---- Records for this task
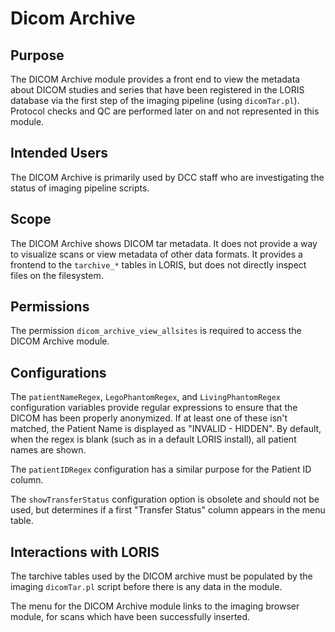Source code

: # Dicom Archive

## Purpose

The DICOM Archive module provides a front end to view the metadata
about DICOM studies and series that have been registered in the
LORIS database via the first step of the imaging pipeline (using
`dicomTar.pl`). Protocol checks and QC are performed later on and not
represented in this module.

## Intended Users

The DICOM Archive is primarily used by DCC staff who are investigating
the status of imaging pipeline scripts.

## Scope

The DICOM Archive shows DICOM tar metadata. It does not provide a
way to visualize scans or view metadata of other data formats. It
provides a frontend to the `tarchive_*` tables in LORIS, but does
not directly inspect files on the filesystem.

## Permissions

The permission `dicom_archive_view_allsites` is required to access
the DICOM Archive module.

## Configurations

The `patientNameRegex`, `LegoPhantomRegex`, and `LivingPhantomRegex`
configuration variables provide regular expressions to ensure that
the DICOM has been properly anonymized. If at least one of these
isn't matched, the Patient Name is displayed as "INVALID - HIDDEN".
By default, when the regex is blank (such as in a default LORIS
install), all patient names are shown.

The `patientIDRegex` configuration has a similar purpose for the
Patient ID column.

The `showTransferStatus` configuration option is obsolete and should
not be used, but determines if a first "Transfer Status" column
appears in the menu table.

## Interactions with LORIS

The tarchive tables used by the DICOM archive must be populated by
the imaging `dicomTar.pl` script before there is any data in the module.

The menu for the DICOM Archive module links to the imaging browser
module, for scans which have been successfully inserted.
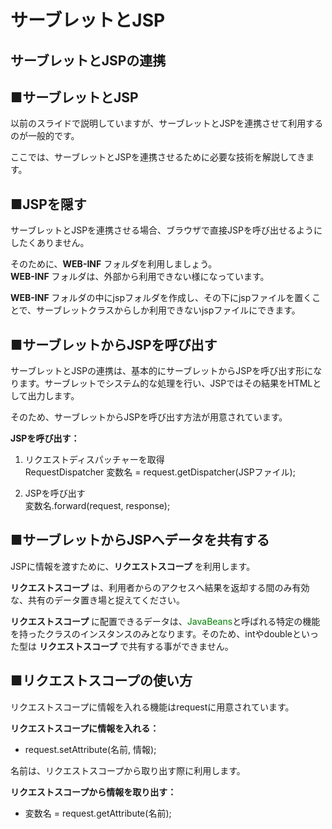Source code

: # サーブレットとJSP
## サーブレットとJSPの連携

## ■サーブレットとJSP

以前のスライドで説明していますが、サーブレットとJSPを連携させて利用するのが一般的です。

ここでは、サーブレットとJSPを連携させるために必要な技術を解説してきます。

## ■JSPを隠す

サーブレットとJSPを連携させる場合、ブラウザで直接JSPを呼び出せるようにしたくありません。

そのために、**WEB-INF** フォルダを利用しましょう。  
**WEB-INF** フォルダは、外部から利用できない様になっています。

**WEB-INF** フォルダの中にjspフォルダを作成し、その下にjspファイルを置くことで、サーブレットクラスからしか利用できないjspファイルにできます。

## ■サーブレットからJSPを呼び出す

サーブレットとJSPの連携は、基本的にサーブレットからJSPを呼び出す形になります。サーブレットでシステム的な処理を行い、JSPではその結果をHTMLとして出力します。

そのため、サーブレットからJSPを呼び出す方法が用意されています。

**JSPを呼び出す：**

1. リクエストディスパッチャーを取得  
RequestDispatcher 変数名 = request.getDispatcher(JSPファイル);

2. JSPを呼び出す  
変数名.forward(request, response);

## ■サーブレットからJSPへデータを共有する

JSPに情報を渡すために、**リクエストスコープ** を利用します。

**リクエストスコープ** は、利用者からのアクセスへ結果を返却する間のみ有効な、共有のデータ置き場と捉えてください。

**リクエストスコープ** に配置できるデータは、<font color="green">JavaBeans</font>と呼ばれる特定の機能を持ったクラスのインスタンスのみとなります。そのため、intやdoubleといった型は **リクエストスコープ** で共有する事ができません。


## ■リクエストスコープの使い方

リクエストスコープに情報を入れる機能はrequestに用意されています。

**リクエストスコープに情報を入れる：**

* request.setAttribute(名前, 情報);


名前は、リクエストスコープから取り出す際に利用します。

**リクエストスコープから情報を取り出す：**

* 変数名 = request.getAttribute(名前);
--------
▸ What you have to do
Above are the records; repeat them exactly, omitting every picture.

▸ Exercise output
Source code

: # Dicom Archive

## Purpose

The DICOM Archive module provides a front end to view the metadata
about DICOM studies and series that have been registered in the
LORIS database via the first step of the imaging pipeline (using
`dicomTar.pl`). Protocol checks and QC are performed later on and not
represented in this module.

## Intended Users

The DICOM Archive is primarily used by DCC staff who are investigating
the status of imaging pipeline scripts.

## Scope

The DICOM Archive shows DICOM tar metadata. It does not provide a
way to visualize scans or view metadata of other data formats. It
provides a frontend to the `tarchive_*` tables in LORIS, but does
not directly inspect files on the filesystem.

## Permissions

The permission `dicom_archive_view_allsites` is required to access
the DICOM Archive module.

## Configurations

The `patientNameRegex`, `LegoPhantomRegex`, and `LivingPhantomRegex`
configuration variables provide regular expressions to ensure that
the DICOM has been properly anonymized. If at least one of these
isn't matched, the Patient Name is displayed as "INVALID - HIDDEN".
By default, when the regex is blank (such as in a default LORIS
install), all patient names are shown.

The `patientIDRegex` configuration has a similar purpose for the
Patient ID column.

The `showTransferStatus` configuration option is obsolete and should
not be used, but determines if a first "Transfer Status" column
appears in the menu table.

## Interactions with LORIS

The tarchive tables used by the DICOM archive must be populated by
the imaging `dicomTar.pl` script before there is any data in the module.

The menu for the DICOM Archive module links to the imaging browser
module, for scans which have been successfully inserted.
Source code

: # サーブレットとJSP
## サーブレットとJSPの連携

## ■サーブレットとJSP

以前のスライドで説明していますが、サーブレットとJSPを連携させて利用するのが一般的です。

ここでは、サーブレットとJSPを連携させるために必要な技術を解説してきます。

## ■JSPを隠す

サーブレットとJSPを連携させる場合、ブラウザで直接JSPを呼び出せるようにしたくありません。

そのために、**WEB-INF** フォルダを利用しましょう。  
**WEB-INF** フォルダは、外部から利用できない様になっています。

**WEB-INF** フォルダの中にjspフォルダを作成し、その下にjspファイルを置くことで、サーブレットクラスからしか利用できないjspファイルにできます。

## ■サーブレットからJSPを呼び出す

サーブレットとJSPの連携は、基本的にサーブレットからJSPを呼び出す形になります。サーブレットでシステム的な処理を行い、JSPではその結果をHTMLとして出力します。

そのため、サーブレットからJSPを呼び出す方法が用意されています。

**JSPを呼び出す：**

1. リクエストディスパッチャーを取得  
RequestDispatcher 変数名 = request.getDispatcher(JSPファイル);

2. JSPを呼び出す  
変数名.forward(request, response);

## ■サーブレットからJSPへデータを共有する

JSPに情報を渡すために、**リクエストスコープ** を利用します。

**リクエストスコープ** は、利用者からのアクセスへ結果を返却する間のみ有効な、共有のデータ置き場と捉えてください。

**リクエストスコープ** に配置できるデータは、<font color="green">JavaBeans</font>と呼ばれる特定の機能を持ったクラスのインスタンスのみとなります。そのため、intやdoubleといった型は **リクエストスコープ** で共有する事ができません。


## ■リクエストスコープの使い方

リクエストスコープに情報を入れる機能はrequestに用意されています。

**リクエストスコープに情報を入れる：**

* request.setAttribute(名前, 情報);


名前は、リクエストスコープから取り出す際に利用します。

**リクエストスコープから情報を取り出す：**

* 変数名 = request.getAttribute(名前);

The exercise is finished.